=== PROBLEM REQUIREMENTS ===
Read through the records. Copy each line that has the word "backgroundColor".

*** Opening of EXERCISE MATERIAL ***

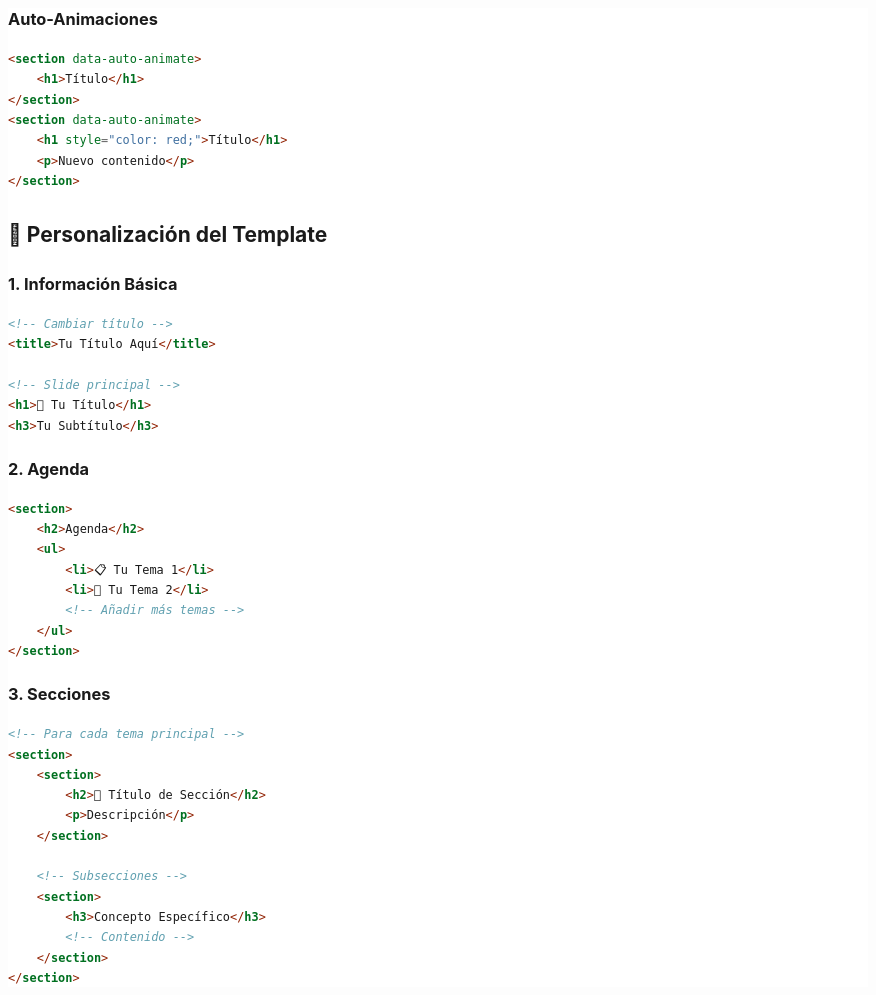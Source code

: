 ### Auto-Animaciones
```html
<section data-auto-animate>
    <h1>Título</h1>
</section>
<section data-auto-animate>
    <h1 style="color: red;">Título</h1>
    <p>Nuevo contenido</p>
</section>
```

## 🔧 Personalización del Template

### 1. Información Básica
```html
<!-- Cambiar título -->
<title>Tu Título Aquí</title>

<!-- Slide principal -->
<h1>🎯 Tu Título</h1>
<h3>Tu Subtítulo</h3>
```

### 2. Agenda
```html
<section>
    <h2>Agenda</h2>
    <ul>
        <li>📋 Tu Tema 1</li>
        <li>🔧 Tu Tema 2</li>
        <!-- Añadir más temas -->
    </ul>
</section>
```

### 3. Secciones
```html
<!-- Para cada tema principal -->
<section>
    <section>
        <h2>🔧 Título de Sección</h2>
        <p>Descripción</p>
    </section>
    
    <!-- Subsecciones -->
    <section>
        <h3>Concepto Específico</h3>
        <!-- Contenido -->
    </section>
</section>
```
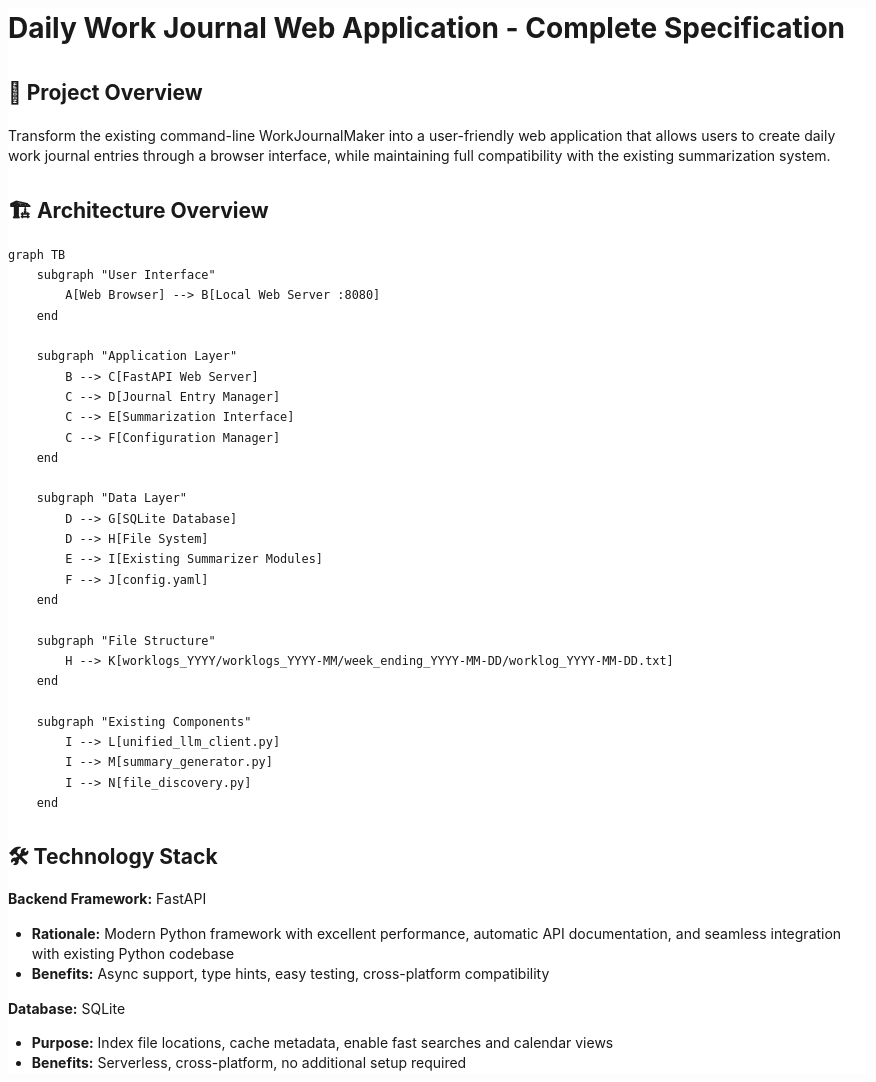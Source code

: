# Daily Work Journal Web Application - Complete Specification

## 🎯 Project Overview

Transform the existing command-line WorkJournalMaker into a user-friendly web application that allows users to create daily work journal entries through a browser interface, while maintaining full compatibility with the existing summarization system.

## 🏗️ Architecture Overview

```mermaid
graph TB
    subgraph "User Interface"
        A[Web Browser] --> B[Local Web Server :8080]
    end
    
    subgraph "Application Layer"
        B --> C[FastAPI Web Server]
        C --> D[Journal Entry Manager]
        C --> E[Summarization Interface]
        C --> F[Configuration Manager]
    end
    
    subgraph "Data Layer"
        D --> G[SQLite Database]
        D --> H[File System]
        E --> I[Existing Summarizer Modules]
        F --> J[config.yaml]
    end
    
    subgraph "File Structure"
        H --> K[worklogs_YYYY/worklogs_YYYY-MM/week_ending_YYYY-MM-DD/worklog_YYYY-MM-DD.txt]
    end
    
    subgraph "Existing Components"
        I --> L[unified_llm_client.py]
        I --> M[summary_generator.py]
        I --> N[file_discovery.py]
    end
```

## 🛠️ Technology Stack

**Backend Framework:** FastAPI
- **Rationale:** Modern Python framework with excellent performance, automatic API documentation, and seamless integration with existing Python codebase
- **Benefits:** Async support, type hints, easy testing, cross-platform compatibility

**Database:** SQLite
- **Purpose:** Index file locations, cache metadata, enable fast searches and calendar views
- **Benefits:** Serverless, cross-platform, no additional setup required
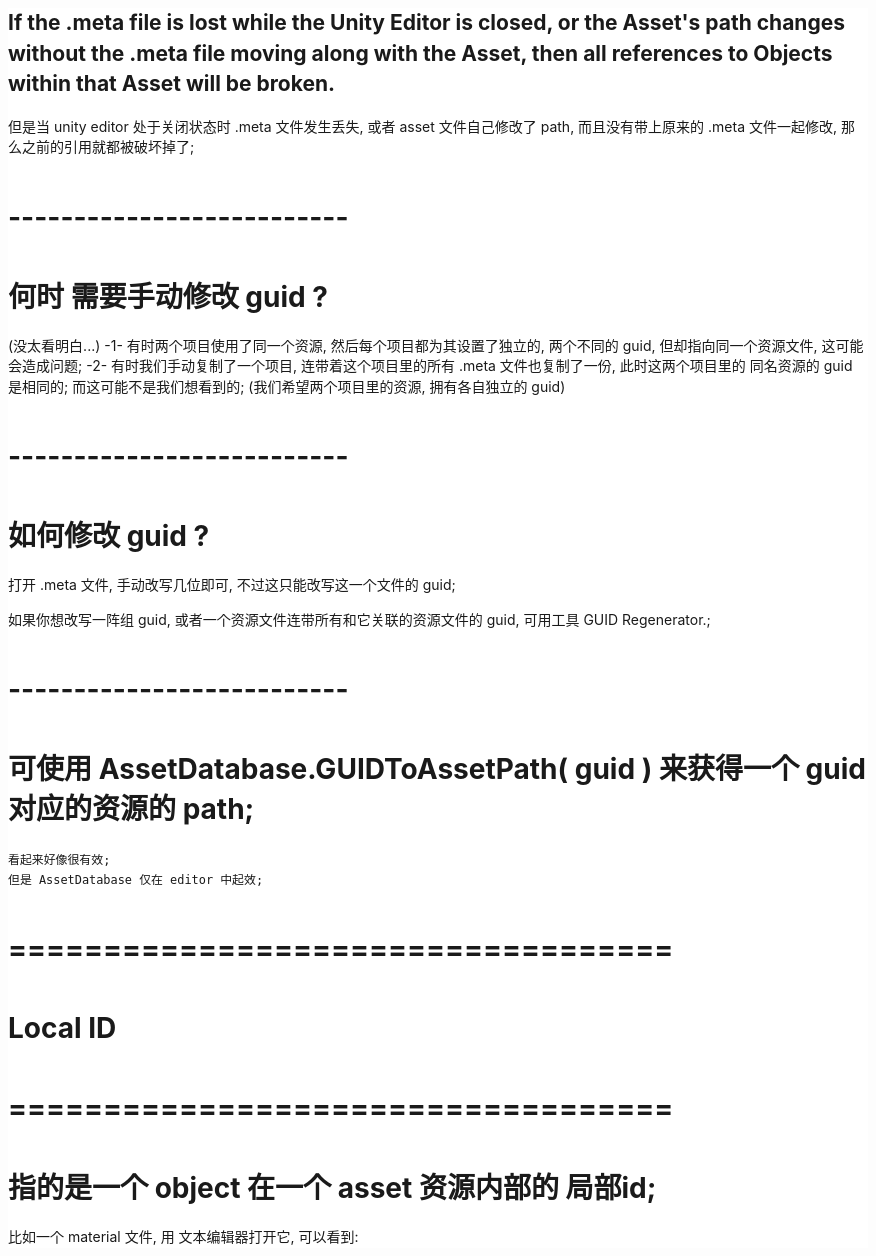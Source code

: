If the .meta file is lost while the Unity Editor is closed, or the Asset's path changes without the .meta file moving along with the Asset, then all references to Objects within that Asset will be broken.
-----
但是当 unity editor 处于关闭状态时 .meta 文件发生丢失, 
或者 asset 文件自己修改了 path, 而且没有带上原来的 .meta 文件一起修改, 那么之前的引用就都被破坏掉了;


# -------------------------- #
# 何时 需要手动修改 guid ?
(没太看明白...)
-1-
    有时两个项目使用了同一个资源, 然后每个项目都为其设置了独立的, 两个不同的 guid, 但却指向同一个资源文件, 这可能会造成问题;
-2-
    有时我们手动复制了一个项目, 连带着这个项目里的所有 .meta 文件也复制了一份, 此时这两个项目里的 同名资源的 guid 是相同的;
    而这可能不是我们想看到的; (我们希望两个项目里的资源, 拥有各自独立的 guid)


# -------------------------- #
# 如何修改 guid ?
打开 .meta 文件, 手动改写几位即可, 不过这只能改写这一个文件的 guid;

如果你想改写一阵组 guid, 或者一个资源文件连带所有和它关联的资源文件的 guid, 可用工具 GUID Regenerator.;

# -------------------------- #
# 可使用 AssetDatabase.GUIDToAssetPath( guid ) 来获得一个 guid 对应的资源的 path;
    看起来好像很有效;
    但是 AssetDatabase 仅在 editor 中起效;




# =================================== #
#          Local ID
# =================================== #

# 指的是一个 object 在一个 asset 资源内部的 局部id;

比如一个 material 文件, 用 文本编辑器打开它, 可以看到:
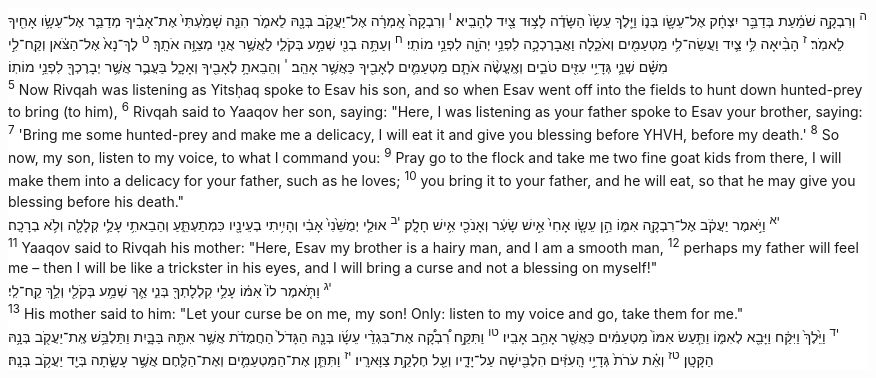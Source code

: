 
<tr><td style="vertical-align:top;">
<div class="liturgy" lang="he">
<span class="j"><sup>ה</sup>&nbsp;וְרִבְקָ֣ה שֹׁמַ֔עַת בְּדַבֵּ֣ר יִצְחָ֔ק אֶל־עֵשָׂ֖ו בְּנ֑וֹ וַיֵּ֤לֶךְ עֵשָׂו֙ הַשָּׂדֶ֔ה לָצ֥וּד צַ֖יִד לְהָבִֽיא׃ <sup>ו</sup>&nbsp;וְרִבְקָה֙ אָֽמְרָ֔ה אֶל־יַעֲקֹ֥ב בְּנָ֖הּ לֵאמֹ֑ר הִנֵּ֤ה שָׁמַ֙עְתִּי֙ אֶת־אָבִ֔יךָ מְדַבֵּ֛ר אֶל־עֵשָׂ֥ו אָחִ֖יךָ לֵאמֹֽר׃ <sup>ז</sup>&nbsp;הָבִ֨יאָה לִּ֥י צַ֛יִד וַעֲשֵׂה־לִ֥י מַטְעַמִּ֖ים וְאֹכֵ֑לָה וַאֲבָרֶכְכָ֛ה לִפְנֵ֥י יְהֹוָ֖ה לִפְנֵ֥י מוֹתִֽי׃ <sup>ח</sup>&nbsp;וְעַתָּ֥ה בְנִ֖י שְׁמַ֣ע בְּקֹלִ֑י לַאֲשֶׁ֥ר אֲנִ֖י מְצַוָּ֥ה אֹתָֽךְ׃ <sup>ט</sup>&nbsp;לֶךְ־נָא֙ אֶל־הַצֹּ֔אן וְקַֽח־לִ֣י מִשָּׁ֗ם שְׁנֵ֛י גְּדָיֵ֥י עִזִּ֖ים טֹבִ֑ים וְאֶֽעֱשֶׂ֨ה אֹתָ֧ם מַטְעַמִּ֛ים לְאָבִ֖יךָ כַּאֲשֶׁ֥ר אָהֵֽב׃ <sup>י</sup>&nbsp;וְהֵבֵאתָ֥ לְאָבִ֖יךָ וְאָכָ֑ל בַּעֲבֻ֛ר אֲשֶׁ֥ר יְבָרֶכְךָ֖ לִפְנֵ֥י מוֹתֽוֹ׃ </span>
</span></div></td>
 
<td style="vertical-align:top;">
<div class="english" lang="en">
<span class="j"><sup>5</sup>&nbsp;Now Rivqah was listening as Yitsḥaq spoke to Esav his son, and so when Esav went off into the fields to hunt down hunted-prey to bring (to him), <sup>6</sup>&nbsp;Rivqah said to Yaaqov her son, saying: "Here, I was listening as your father spoke to Esav your brother, saying: <sup>7</sup>&nbsp;'Bring me some hunted-prey and make me a delicacy, I will eat it and give you blessing before YHVH, before my death.' <sup>8</sup>&nbsp;So now, my son, listen to my voice, to what I command you: <sup>9</sup>&nbsp;Pray go to the flock and take me two fine goat kids from there, I will make them into a delicacy for your father, such as he loves; <sup>10</sup>&nbsp;you bring it to your father, and he will eat, so that he may give you blessing before his death."</span>
</div></td></tr>


<tr><td style="vertical-align:top;">
<div class="liturgy" lang="he">
<span class="j"><sup>יא</sup>&nbsp;וַיֹּ֣אמֶר יַעֲקֹ֔ב אֶל־רִבְקָ֖ה אִמּ֑וֹ הֵ֣ן עֵשָׂ֤ו אָחִי֙ אִ֣ישׁ שָׂעִ֔ר וְאָנֹכִ֖י אִ֥ישׁ חָלָֽק׃ <sup>יב</sup>&nbsp;אוּלַ֤י יְמֻשֵּׁ֙נִי֙ אָבִ֔י וְהָיִ֥יתִי בְעֵינָ֖יו כִּמְתַעְתֵּ֑עַ וְהֵבֵאתִ֥י עָלַ֛י קְלָלָ֖ה וְלֹ֥א בְרָכָֽה׃ </span>
</span></div></td>
 
<td style="vertical-align:top;">
<div class="english" lang="en">
<span class="j"><sup>11</sup>&nbsp;Yaaqov said to Rivqah his mother: "Here, Esav my brother is a hairy man, and I am a smooth man, <sup>12</sup>&nbsp;perhaps my father will feel me – then I will be like a trickster in his eyes, and I will bring a curse and not a blessing on myself!"</span>
</div></td></tr>


<tr><td style="vertical-align:top;">
<div class="liturgy" lang="he">
<span class="j"><sup>יג</sup>&nbsp;וַתֹּ֤אמֶר לוֹ֙ אִמּ֔וֹ עָלַ֥י קִלְלָתְךָ֖ בְּנִ֑י אַ֛ךְ שְׁמַ֥ע בְּקֹלִ֖י וְלֵ֥ךְ קַֽח־לִֽי׃ </span>
</span></div></td>
 
<td style="vertical-align:top;">
<div class="english" lang="en">
<span class="j"><sup>13</sup>&nbsp;His mother said to him: "Let your curse be on me, my son! Only: listen to my voice and go, take them for me."</span>
</div></td></tr>


<tr><td style="vertical-align:top;">
<div class="liturgy" lang="he">
<span class="j"><sup>יד</sup>&nbsp;וַיֵּ֙לֶךְ֙ וַיִּקַּ֔ח וַיָּבֵ֖א לְאִמּ֑וֹ וַתַּ֤עַשׂ אִמּוֹ֙ מַטְעַמִּ֔ים כַּאֲשֶׁ֖ר אָהֵ֥ב אָבִֽיו׃ <sup>טו</sup>&nbsp;וַתִּקַּ֣ח רִ֠בְקָ֠ה אֶת־בִּגְדֵ֨י עֵשָׂ֜ו בְּנָ֤הּ הַגָּדֹל֙ הַחֲמֻדֹ֔ת אֲשֶׁ֥ר אִתָּ֖הּ בַּבָּ֑יִת וַתַּלְבֵּ֥שׁ אֶֽת־יַעֲקֹ֖ב בְּנָ֥הּ הַקָּטָֽן׃ <sup>טז</sup>&nbsp;וְאֵ֗ת עֹרֹת֙ גְּדָיֵ֣י הָֽעִזִּ֔ים הִלְבִּ֖ישָׁה עַל־יָדָ֑יו וְעַ֖ל חֶלְקַ֥ת צַוָּארָֽיו׃ <sup>יז</sup>&nbsp;וַתִּתֵּ֧ן אֶת־הַמַּטְעַמִּ֛ים וְאֶת־הַלֶּ֖חֶם אֲשֶׁ֣ר עָשָׂ֑תָה בְּיַ֖ד יַעֲקֹ֥ב בְּנָֽהּ׃ </span>
</span></div></td>
 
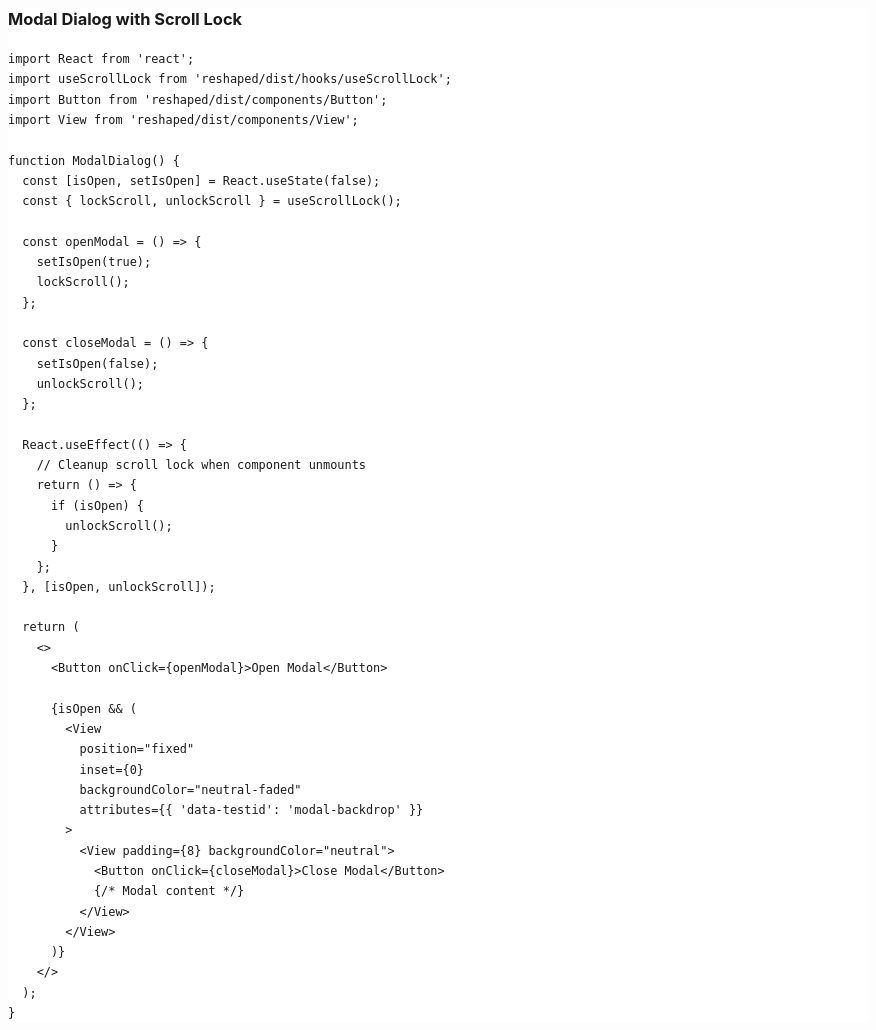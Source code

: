 ### Modal Dialog with Scroll Lock

```tsx
import React from 'react';
import useScrollLock from 'reshaped/dist/hooks/useScrollLock';
import Button from 'reshaped/dist/components/Button';
import View from 'reshaped/dist/components/View';

function ModalDialog() {
  const [isOpen, setIsOpen] = React.useState(false);
  const { lockScroll, unlockScroll } = useScrollLock();
  
  const openModal = () => {
    setIsOpen(true);
    lockScroll();
  };
  
  const closeModal = () => {
    setIsOpen(false);
    unlockScroll();
  };
  
  React.useEffect(() => {
    // Cleanup scroll lock when component unmounts
    return () => {
      if (isOpen) {
        unlockScroll();
      }
    };
  }, [isOpen, unlockScroll]);
  
  return (
    <>
      <Button onClick={openModal}>Open Modal</Button>
      
      {isOpen && (
        <View 
          position="fixed"
          inset={0}
          backgroundColor="neutral-faded"
          attributes={{ 'data-testid': 'modal-backdrop' }}
        >
          <View padding={8} backgroundColor="neutral">
            <Button onClick={closeModal}>Close Modal</Button>
            {/* Modal content */}
          </View>
        </View>
      )}
    </>
  );
}
```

*** Close of EXERCISE MATERIAL ***

=== SOLUTION TO THE EXERCISE ===
          backgroundColor="neutral-faded"
          <View padding={8} backgroundColor="neutral">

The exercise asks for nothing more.